TASK TO CARRY OUT: Whichever lines include the word "this", copy them as they appear in the data.

Plain-text document sources:
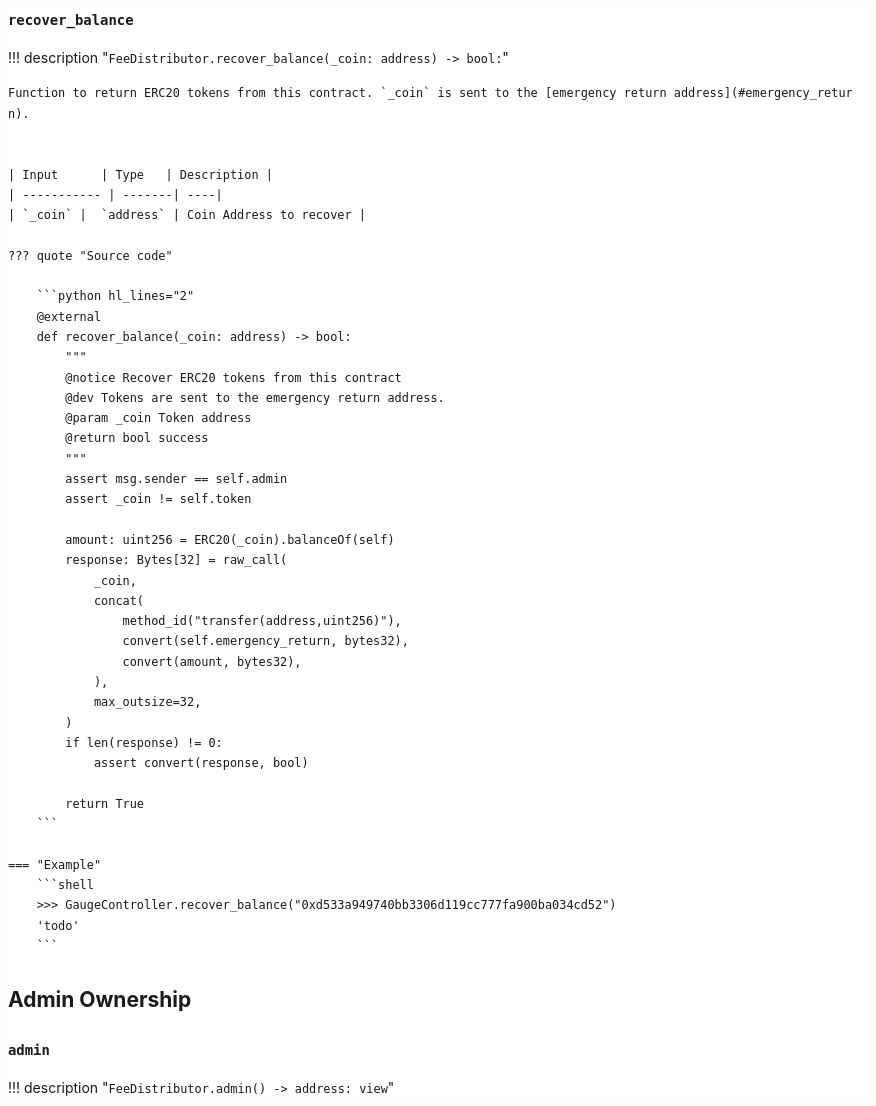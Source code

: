 
### `recover_balance`
!!! description "`FeeDistributor.recover_balance(_coin: address) -> bool:`"

    Function to return ERC20 tokens from this contract. `_coin` is sent to the [emergency return address](#emergency_return).


    | Input      | Type   | Description |
    | ----------- | -------| ----|
    | `_coin` |  `address` | Coin Address to recover |

    ??? quote "Source code"

        ```python hl_lines="2"
        @external
        def recover_balance(_coin: address) -> bool:
            """
            @notice Recover ERC20 tokens from this contract
            @dev Tokens are sent to the emergency return address.
            @param _coin Token address
            @return bool success
            """
            assert msg.sender == self.admin
            assert _coin != self.token

            amount: uint256 = ERC20(_coin).balanceOf(self)
            response: Bytes[32] = raw_call(
                _coin,
                concat(
                    method_id("transfer(address,uint256)"),
                    convert(self.emergency_return, bytes32),
                    convert(amount, bytes32),
                ),
                max_outsize=32,
            )
            if len(response) != 0:
                assert convert(response, bool)

            return True
        ```

    === "Example"
        ```shell
        >>> GaugeController.recover_balance("0xd533a949740bb3306d119cc777fa900ba034cd52")
        'todo'
        ```



## **Admin Ownership**

### `admin`
!!! description "`FeeDistributor.admin() -> address: view`"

RESPONSE AREA:
    Function to return ERC20 tokens from this contract. `_coin` is sent to the [emergency return address](#emergency_return).
            @notice Recover ERC20 tokens from this contract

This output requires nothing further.